The present situation is viewed as one in which the occupation in its
present form has passed its peak, the Japanese and most if not all
of the friendly Allied Powers favor the conclusion of an early peace
treaty if security can be maintained, the Soviet Union and Communist
China together have substantial capabilities of influencing Japan’s
future behavior, and it is of primary political importance that the
United States be in a position of favoring and attempting to obtain
a satisfactory peace treaty. At the same time it is assumed that the
United States is determined (a) to maintain
its forces in Japan for the purpose of helping to maintain security
in that area and thereby protect the security of the United States
and (b) to conduct its relations with Japan
and the Far East in such a way as to promote the pro-Western
orientation of Japan and of the non-communist nations in the Far
East, and therefore that the Soviet Union and Communist China will
probably not concur in the course of action adopted.
[Page 1120]
i
conclusion of an “agreement on the restoration
of normal political and economic relations with japan” while
continuing unchanged the occupation arrangements with respect to
security matters
The agreement would restore to Japan the full exercise of its
sovereign powers in the political and economic fields. It would
contain substantially the same political and economic provisions as
would a peace treaty embracing the entire scope of problems arising
from the war. Following the entry into force of the agreement the
signatory nations would exchange diplomatic representatives with
Japan in the usual fashion.
At the same time the agreement would not deal with security matters
(including occupation forces and Japanese demilitarization). It
would likewise not deal for security reasons with territorial
questions including the disposition of Formosa, the Ryukyus
(Southern Sakhalin and the Kuriles. The agreement would expressly
provide that it does not affect in any way the powers of SCAP under the Instrument of Surrender
with respect to “security matters”, which would not be defined in
the agreement.
Following conclusion of the agreement the United States would issue
to SCAP an agreed directive which
would take cognizance of the fact that with the conclusion of the
agreement the Potsdam terms and the FEC9 decisions relating to
non-security matters had been fulfilled and which would direct that
SCAP’s powers be thereafter
restricted to matters of security. Existing FEC decisions relating to security, which are fairly
clear cut in their application to the occupation forces and to
Japanese demilitarization, would continue to be carried out. The
activities of the Far Eastern Commission and of the Allied Council
for Japan10 would also be restricted in practice to the
field of security.
From a legal standpoint the agreement would purport to continue
unchanged in the security field the wartime Allied agreements (the
Potsdam Proclamation and the Instrument of Surrender) which
constitute the international legal basis for SCAP’s powers and for the Allied
occupation forces in Japan. It would not bring about a state of
peace in the traditional sense and the state of war would legally
continue.
[Page 1121]
Procedure
The first step would be to negotiate as much as possible of the
agreement with friendly FEC
countries through diplomatic channels. Such a step is necessary in
any event to obtain adequate assurance of agreement with our
friendly Allies on content and procedure before going further. The
establishment of a Commonwealth working group reported by Bevin
would facilitate this step. Japan’s views might also be discreetly
explored at a late stage in this first step.

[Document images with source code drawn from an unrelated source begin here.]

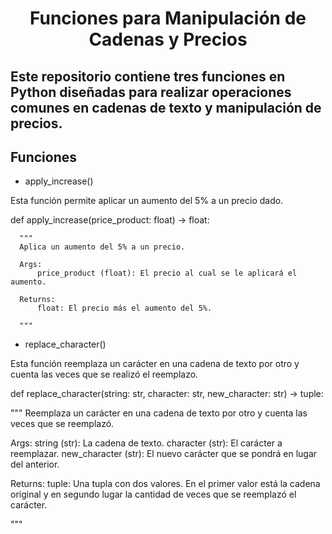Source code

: <div align="center">
  <h1>Funciones para Manipulación de Cadenas y Precios</h1>
</div>
<div>
  <h2>Este repositorio contiene tres funciones en Python diseñadas para realizar operaciones comunes en cadenas de texto y manipulación de precios.</h2>
</div>

<h2>Funciones</h2>

* apply_increase()

Esta función permite aplicar un aumento del 5% a un precio dado.

def apply_increase(price_product: float) -> float:

      """
      Aplica un aumento del 5% a un precio.
      
      Args:
          price_product (float): El precio al cual se le aplicará el aumento.
      
      Returns:
          float: El precio más el aumento del 5%.
      
      """

* replace_character()

Esta función reemplaza un carácter en una cadena de texto por otro y cuenta las veces que se realizó el reemplazo.

def replace_character(string: str, character: str, new_character: str) -> tuple:

  """
  Reemplaza un carácter en una cadena de texto por otro y cuenta las veces que se reemplazó.
  
  Args:
      string (str): La cadena de texto.
      character (str): El carácter a reemplazar.
      new_character (str): El nuevo carácter que se pondrá en lugar del anterior.
  
  Returns:
      tuple: Una tupla con dos valores. En el primer valor está la cadena original
             y en segundo lugar la cantidad de veces que se reemplazó el carácter.
  
  """



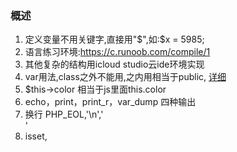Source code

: ### 概述
1. 定义变量不用关键字,直接用"$",如:$x = 5985;
2. 语言练习环境:https://c.runoob.com/compile/1
3. 其他复杂的结构用icloud studio云ide环境实现
4. var用法,class之外不能用,之内用相当于public, [详细][1]
5. $this->color 相当于js里面this.color
6. echo，print，print_r，var_dump 四种输出 
7. 换行 PHP_EOL,'\n','<br>'
8. isset,


[1]: https://www.cnblogs.com/lyf-blog/p/5681308.html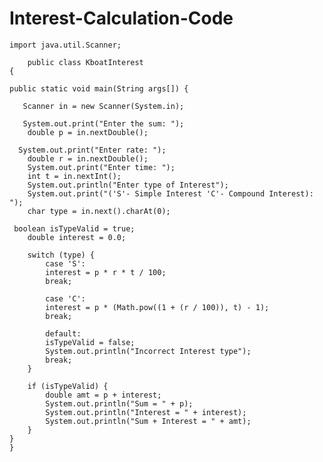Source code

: # Interest-Calculation-Code

    import java.util.Scanner;

        public class KboatInterest
    {
   
    public static void main(String args[]) {
       
       Scanner in = new Scanner(System.in);
       
       System.out.print("Enter the sum: ");
        double p = in.nextDouble();
      
      System.out.print("Enter rate: ");
        double r = in.nextDouble();
        System.out.print("Enter time: ");
        int t = in.nextInt();
        System.out.println("Enter type of Interest");
        System.out.print("('S'- Simple Interest 'C'- Compound Interest): ");
        char type = in.next().charAt(0);
     
     boolean isTypeValid = true;
        double interest = 0.0;

        switch (type) {
            case 'S':
            interest = p * r * t / 100;
            break;

            case 'C':
            interest = p * (Math.pow((1 + (r / 100)), t) - 1);
            break;

            default:
            isTypeValid = false;
            System.out.println("Incorrect Interest type");
            break;
        }

        if (isTypeValid) {
            double amt = p + interest;
            System.out.println("Sum = " + p);
            System.out.println("Interest = " + interest);
            System.out.println("Sum + Interest = " + amt);
        }
    }
    }
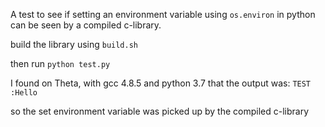 A test to see if setting an environment variable using `os.environ` in python can be seen by a compiled c-library.

build the library using `build.sh`

then run `python test.py`

I found on Theta, with gcc 4.8.5 and python 3.7 that the output was:
`TEST :Hello` 

so the set environment variable was picked up by the compiled c-library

Second, the USSR and China would be given an opportunity to agree or
disagree with and express their views on the resulting draft
agreement. This could be done by the United States approaching the
USSR and by the United States or United Kingdom approaching China
through diplomatic channels. (A less attractive alternative would be
for the United States, acting as a sort of spokesman for the
friendly FEC powers, to submit the
draft agreement to a meeting of the CFM;11 this course
would have the advantage and disadvantage of meeting the USSR and
China in a forum of the USSR’s own choice.) If an agreement appeared
possible any concessions would of course be cleared in advance with
the friendly FEC powers. If
agreement were not possible we would proceed with step three.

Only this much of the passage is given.